[DATA PROVIDED]

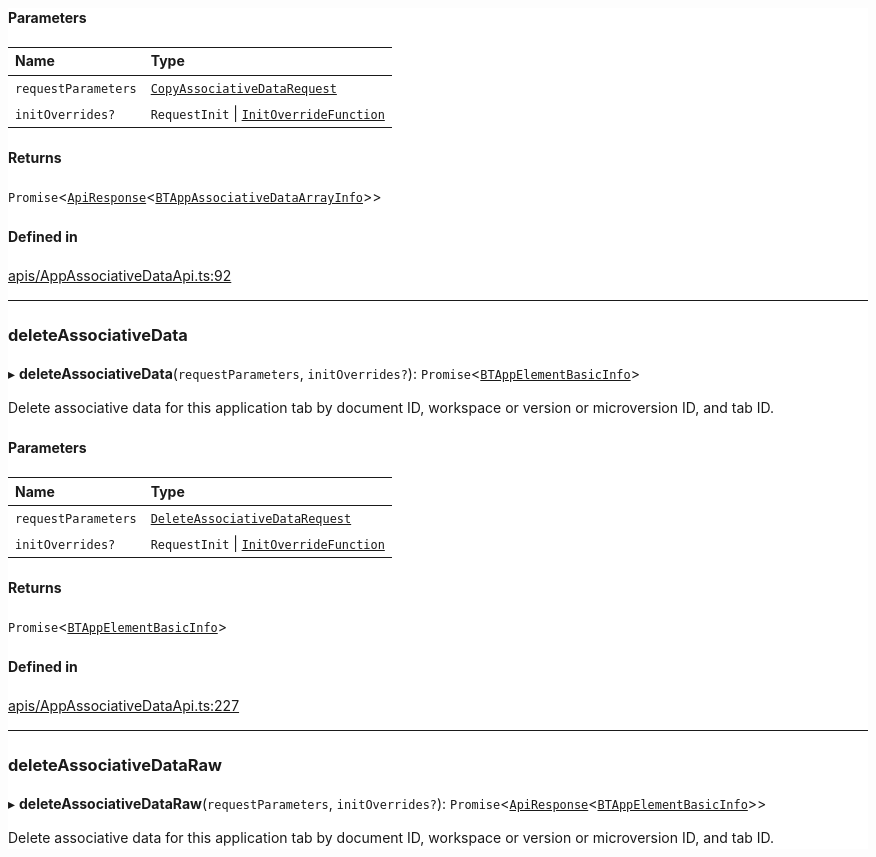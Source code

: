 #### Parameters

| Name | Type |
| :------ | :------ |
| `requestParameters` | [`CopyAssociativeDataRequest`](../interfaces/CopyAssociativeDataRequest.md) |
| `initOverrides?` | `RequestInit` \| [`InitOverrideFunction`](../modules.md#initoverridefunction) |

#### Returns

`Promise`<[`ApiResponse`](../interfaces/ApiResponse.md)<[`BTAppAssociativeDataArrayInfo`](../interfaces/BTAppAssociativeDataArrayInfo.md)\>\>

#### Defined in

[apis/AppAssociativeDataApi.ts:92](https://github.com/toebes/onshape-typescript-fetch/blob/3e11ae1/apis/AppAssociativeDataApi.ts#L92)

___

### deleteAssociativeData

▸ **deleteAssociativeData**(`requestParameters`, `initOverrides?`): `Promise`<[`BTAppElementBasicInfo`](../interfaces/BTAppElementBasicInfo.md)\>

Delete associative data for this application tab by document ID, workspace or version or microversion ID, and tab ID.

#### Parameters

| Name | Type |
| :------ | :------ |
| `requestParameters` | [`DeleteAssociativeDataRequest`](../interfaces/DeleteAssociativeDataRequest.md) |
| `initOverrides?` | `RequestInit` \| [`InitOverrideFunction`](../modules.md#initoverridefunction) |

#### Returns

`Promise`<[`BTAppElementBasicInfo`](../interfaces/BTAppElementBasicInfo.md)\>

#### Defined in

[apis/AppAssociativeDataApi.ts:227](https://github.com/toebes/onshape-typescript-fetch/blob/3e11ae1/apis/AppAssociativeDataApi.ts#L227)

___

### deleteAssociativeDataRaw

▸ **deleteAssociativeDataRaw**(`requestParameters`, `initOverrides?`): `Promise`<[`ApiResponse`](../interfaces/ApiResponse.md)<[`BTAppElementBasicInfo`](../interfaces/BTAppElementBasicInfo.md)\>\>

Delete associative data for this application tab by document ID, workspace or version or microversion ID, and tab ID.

[/DATA PROVIDED]
[DATA PROVIDED]

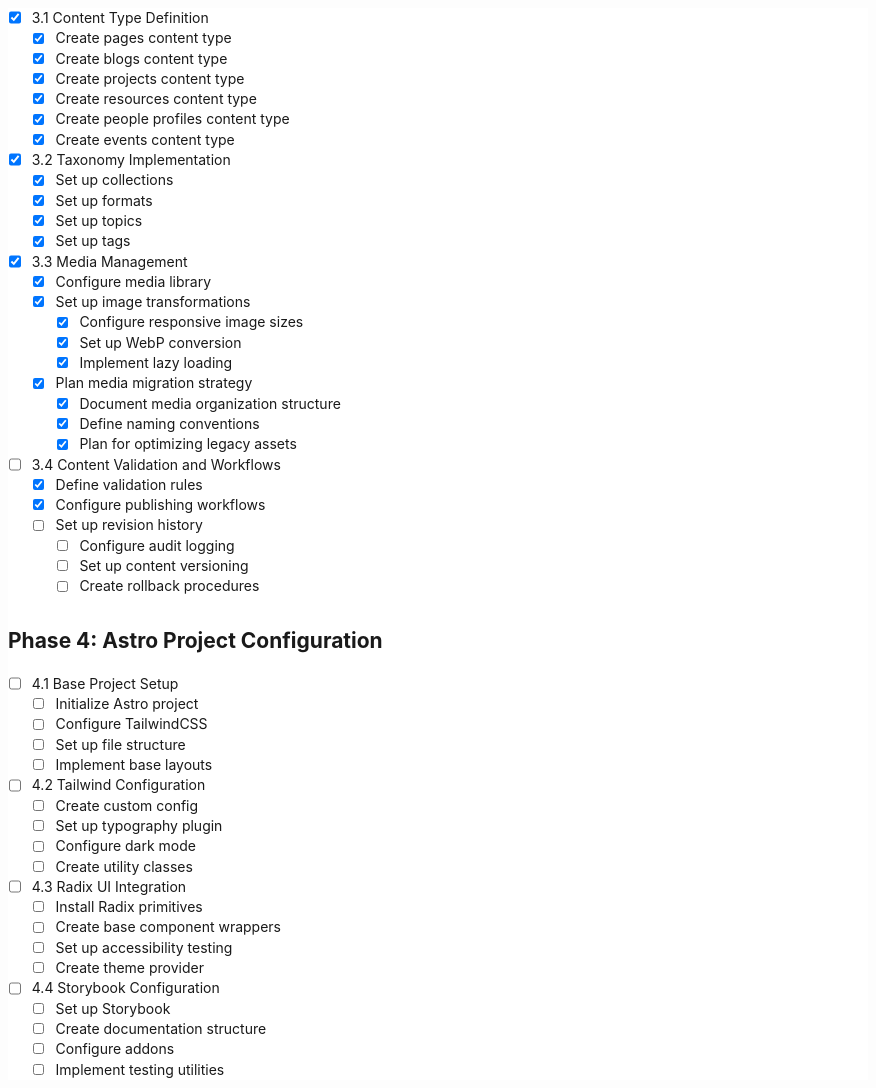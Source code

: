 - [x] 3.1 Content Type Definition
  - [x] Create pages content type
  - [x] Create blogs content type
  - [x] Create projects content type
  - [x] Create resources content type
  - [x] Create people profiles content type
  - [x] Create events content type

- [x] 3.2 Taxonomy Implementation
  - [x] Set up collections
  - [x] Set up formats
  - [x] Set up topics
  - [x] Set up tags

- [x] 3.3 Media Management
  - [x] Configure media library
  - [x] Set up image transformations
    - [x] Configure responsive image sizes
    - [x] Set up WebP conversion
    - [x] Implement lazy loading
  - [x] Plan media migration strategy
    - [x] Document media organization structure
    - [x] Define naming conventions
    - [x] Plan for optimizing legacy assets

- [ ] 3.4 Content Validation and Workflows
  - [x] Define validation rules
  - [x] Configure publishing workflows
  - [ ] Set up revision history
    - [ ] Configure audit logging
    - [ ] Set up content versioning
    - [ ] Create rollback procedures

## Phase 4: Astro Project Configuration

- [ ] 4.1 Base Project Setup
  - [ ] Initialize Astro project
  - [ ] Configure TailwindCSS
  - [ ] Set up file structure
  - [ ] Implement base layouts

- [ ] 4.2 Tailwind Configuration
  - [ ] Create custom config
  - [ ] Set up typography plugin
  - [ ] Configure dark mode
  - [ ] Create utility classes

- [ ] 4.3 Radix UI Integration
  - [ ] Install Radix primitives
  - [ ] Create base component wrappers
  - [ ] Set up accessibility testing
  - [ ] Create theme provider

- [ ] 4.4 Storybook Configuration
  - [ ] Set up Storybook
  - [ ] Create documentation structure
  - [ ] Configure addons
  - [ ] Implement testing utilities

[/DATA PROVIDED]
[DATA PROVIDED]

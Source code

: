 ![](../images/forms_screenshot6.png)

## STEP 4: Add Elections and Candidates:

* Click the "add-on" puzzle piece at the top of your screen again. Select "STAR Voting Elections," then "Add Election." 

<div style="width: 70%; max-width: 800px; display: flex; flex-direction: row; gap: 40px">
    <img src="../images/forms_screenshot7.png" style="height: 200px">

[/DATA PROVIDED]

WHAT THE TASK ASKS: What you give back should be only the lines of the records above, starting at the line with "- [ ] 4.3 Radix UI Integration" and ending at the line with "- [ ] Implement testing utilities", restated word for word.

YOUR SOLUTION:
- [ ] 4.3 Radix UI Integration
  - [ ] Install Radix primitives
  - [ ] Create base component wrappers
  - [ ] Set up accessibility testing
  - [ ] Create theme provider

- [ ] 4.4 Storybook Configuration
  - [ ] Set up Storybook
  - [ ] Create documentation structure
  - [ ] Configure addons
  - [ ] Implement testing utilities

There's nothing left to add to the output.